Kabelmesstechnik

Kein Anschluss unter dieser Nummer

3. November 2011, 11:38 Uhr | Dennis Zoppke Product Manager, Intec Gesellschaft für Informationstechnik | Kommentar(e)

Fortsetzung des Artikels von Teil 4

Synchronisation

7. Synchronisation
Ist ein DSLAM vorhanden, empfiehlt es sich immer, von verschiedenen Punkten der TAL mit diesem zu synchronisieren. Eine Synchronisation zeigt zum Beispiel die maximal mögliche Datenrate. Aber auch Dämpfung, Sendeleistung und Signalrauschabstand sind zu betrachten und auf vorgegebene Grenzwerte zu untersuchen.

Eine besondere Rolle spielen hier die graphischen Darstellungen von Bits, SNR, Quiet-Line-Noise (QLN) und Hlog/Ton. Die Bits und SNR pro Trägerton-Grafiken lassen direkt Leitungsstörungen erkennen, die während Showtime auf die TAL einwirken.

Mithilfe der QLN pro Ton-Grafik, die während der Synchronisation aufgenommen wird, lassen sich schmalbandige Störer wie etwa die Einkopplung von Mittelwellensendern oder Schaltnetzteilen erkennen. Liegt der gesamte Verlauf der QLN auf einem ungewöhnlich hohen Niveau, kann dies für einkoppelndes Breitbandrauschen von Nachbaradern stehen, was unter anderem auf Verseilungsfehler hinweisen kann.

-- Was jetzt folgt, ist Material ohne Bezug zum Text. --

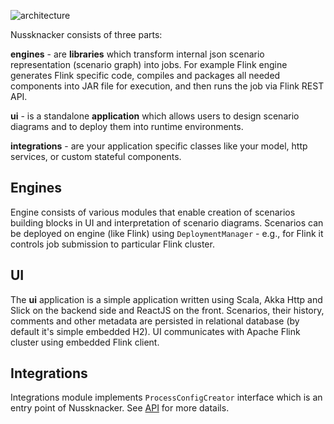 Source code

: ![architecture](img/architecture_details.svg)

Nussknacker consists of three parts:

**engines** - are **libraries** which transform internal json scenario representation (scenario graph) into jobs. For example Flink engine generates Flink specific code, compiles and packages all needed components into JAR file for execution, and then runs the job via Flink REST API.

**ui** - is a standalone **application** which allows users to design scenario diagrams and to deploy them into runtime environments.

**integrations** - are your application specific classes like your model, http services, or custom stateful components.


## Engines
Engine consists of various modules that enable creation of scenarios building blocks in UI and interpretation of scenario diagrams.
Scenarios can be deployed on engine (like Flink) using `DeploymentManager` - e.g., for Flink it controls job submission to particular Flink cluster.

## UI
The **ui** application is a simple application written using Scala, Akka Http and Slick on the backend side and ReactJS on the front. Scenarios, their history, comments and other metadata are persisted in relational database (by default it's simple embedded H2). UI communicates with Apache Flink cluster using embedded Flink client. 
 
## Integrations
Integrations module implements `ProcessConfigCreator` interface which is an entry point of Nussknacker. See [API](API.md) for more datails. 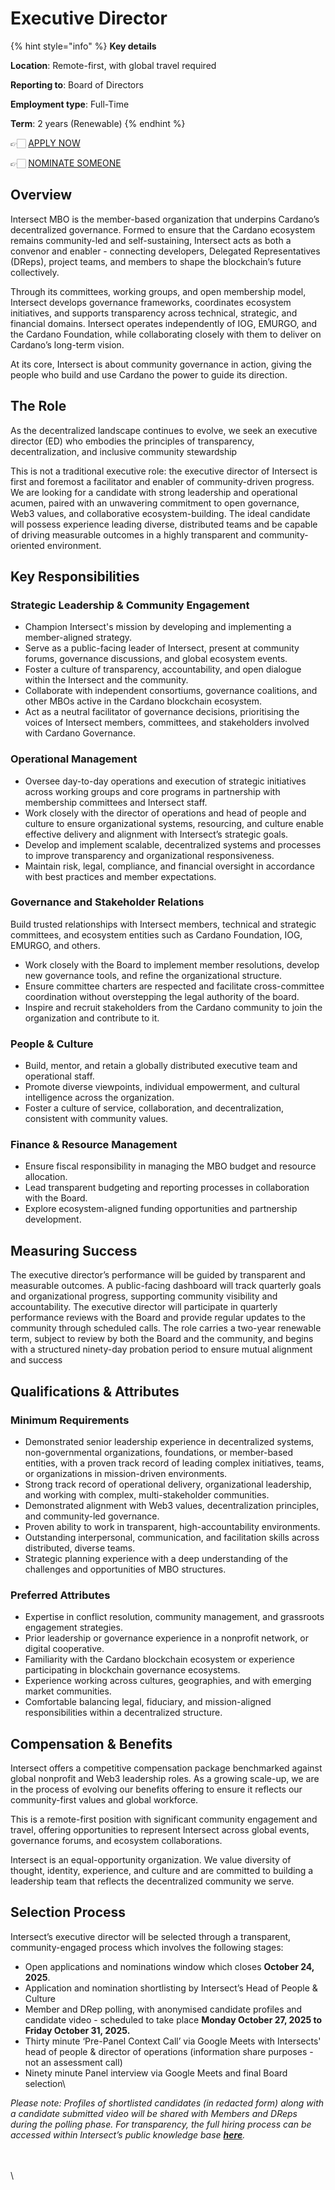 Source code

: # Executive Director

{% hint style="info" %}
**Key details**

**Location**: Remote-first, with global travel required

**Reporting to**: Board of Directors

**Employment type**: Full-Time

**Term**: 2 years (Renewable)
{% endhint %}

👉🏻 [APPLY NOW](https://intersectmbo.typeform.com/ed-application)

👉🏻 [NOMINATE SOMEONE](https://intersectmbo.typeform.com/ed-nomination)

## Overview

Intersect MBO is the member-based organization that underpins Cardano’s decentralized governance. Formed to ensure that the Cardano ecosystem remains community-led and self-sustaining, Intersect acts as both a convenor and enabler - connecting developers, Delegated Representatives (DReps), project teams, and members to shape the blockchain’s future collectively.

Through its committees, working groups, and open membership model, Intersect develops governance frameworks, coordinates ecosystem initiatives, and supports transparency across technical, strategic, and financial domains. Intersect operates independently of IOG, EMURGO, and the Cardano Foundation, while collaborating closely with them to deliver on Cardano’s long-term vision.

At its core, Intersect is about community governance in action, giving the people who build and use Cardano the power to guide its direction.

## The Role

As the decentralized landscape continues to evolve, we seek an executive director (ED) who embodies the principles of transparency, decentralization, and inclusive community stewardship

This is not a traditional executive role: the executive director of Intersect is first and foremost a facilitator and enabler of community-driven progress. We are looking for a candidate with strong leadership and operational acumen, paired with an unwavering commitment to open governance, Web3 values, and collaborative ecosystem-building. The ideal candidate will possess experience leading diverse, distributed teams and be capable of driving measurable outcomes in a highly transparent and community-oriented environment.

## Key Responsibilities

### Strategic Leadership & Community Engagement

* Champion Intersect's mission by developing and implementing a member-aligned strategy.
* Serve as a public-facing leader of Intersect, present at community forums, governance discussions, and global ecosystem events.
* Foster a culture of transparency, accountability, and open dialogue within the Intersect and the community.
* Collaborate with independent consortiums, governance coalitions, and other MBOs active in the Cardano blockchain ecosystem.
* Act as a neutral facilitator of governance decisions, prioritising the voices of Intersect members, committees, and stakeholders involved with Cardano Governance.

### Operational Management

* Oversee day-to-day operations and execution of strategic initiatives across working groups and core programs in partnership with membership committees and Intersect staff.
* Work closely with the director of operations and head of people and culture to ensure organizational systems, resourcing, and culture enable effective delivery and alignment with Intersect’s strategic goals.
* Develop and implement scalable, decentralized systems and processes to improve transparency and organizational responsiveness.
* Maintain risk, legal, compliance, and financial oversight in accordance with best practices and member expectations.

### Governance and Stakeholder Relations

Build trusted relationships with Intersect members, technical and strategic committees, and ecosystem entities such as Cardano Foundation, IOG, EMURGO, and others.

* Work closely with the Board to implement member resolutions, develop new governance tools, and refine the organizational structure.
* Ensure committee charters are respected and facilitate cross-committee coordination without overstepping the legal authority of the board.
* Inspire and recruit stakeholders from the Cardano community to join the organization and contribute to it.

### People & Culture

* Build, mentor, and retain a globally distributed executive team and operational staff.
* Promote diverse viewpoints, individual empowerment, and cultural intelligence across the organization.
* Foster a culture of service, collaboration, and decentralization, consistent with community values.

### Finance & Resource Management

* Ensure fiscal responsibility in managing the MBO budget and resource allocation.
* Lead transparent budgeting and reporting processes in collaboration with the Board.
* Explore ecosystem-aligned funding opportunities and partnership development.

## Measuring Success

The executive director’s performance will be guided by transparent and measurable outcomes. A public-facing dashboard will track quarterly goals and organizational progress, supporting community visibility and accountability. The executive director will participate in quarterly performance reviews with the Board and provide regular updates to the community through scheduled calls. The role carries a two-year renewable term, subject to review by both the Board and the community, and begins with a structured ninety-day probation period to ensure mutual alignment and success

## Qualifications & Attributes

### Minimum Requirements

* Demonstrated senior leadership experience in decentralized systems, non-governmental organizations, foundations, or member-based entities, with a proven track record of leading complex initiatives, teams, or organizations in mission-driven environments.
* Strong track record of operational delivery, organizational leadership, and working with complex, multi-stakeholder communities.
* Demonstrated alignment with Web3 values, decentralization principles, and community-led governance.
* Proven ability to work in transparent, high-accountability environments.
* Outstanding interpersonal, communication, and facilitation skills across distributed, diverse teams.
* Strategic planning experience with a deep understanding of the challenges and opportunities of MBO structures.

### Preferred Attributes

* Expertise in conflict resolution, community management, and grassroots engagement strategies.
* Prior leadership or governance experience in a nonprofit network, or digital cooperative.
* Familiarity with the Cardano blockchain ecosystem or experience participating in blockchain governance ecosystems.
* Experience working across cultures, geographies, and with emerging market communities.
* Comfortable balancing legal, fiduciary, and mission-aligned responsibilities within a decentralized structure.

## Compensation & Benefits

Intersect offers a competitive compensation package benchmarked against global nonprofit and Web3 leadership roles. As a growing scale-up, we are in the process of evolving our benefits offering to ensure it reflects our community-first values and global workforce.

This is a remote-first position with significant community engagement and travel, offering opportunities to represent Intersect across global events, governance forums, and ecosystem collaborations.

Intersect is an equal-opportunity organization. We value diversity of thought, identity, experience, and culture and are committed to building a leadership team that reflects the decentralized community we serve.

## Selection Process

Intersect’s executive director will be selected through a transparent, community-engaged process which involves the following stages:

* Open applications and nominations window which closes **October 24, 2025**.
* Application and nomination shortlisting by Intersect’s Head of People & Culture
* Member and DRep polling, with anonymised candidate profiles and candidate video - scheduled to take place **Monday October 27, 2025 to Friday October 31, 2025.**
* Thirty minute ‘Pre-Panel Context Call’ via Google Meets with Intersects' head of people & director of operations (information share purposes - not an assessment call)
* Ninety minute Panel interview via Google Meets and final Board selection\


_Please note: Profiles of shortlisted candidates (in redacted form) along with a candidate submitted video will be shared with Members and DReps during the polling phase. For transparency, the full hiring process can be accessed within Intersect’s public knowledge base_ [_**here**_](executive-director-recruitment-process.md)_._

\
\
\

Der Hlog/Ton-Graph stellt die Dämpfung einer Verbindung über die Frequenz dar. Verläuft er nahezu waagerecht, ist die Leitung kurz; fällt er stark ab, handelt es sich um eine längere Leitung. Ein auffälliger Sprung im Graph kann auf einen schlechten Kontakt und eine deutliche Senke auf eine Stichleitung hinweisen.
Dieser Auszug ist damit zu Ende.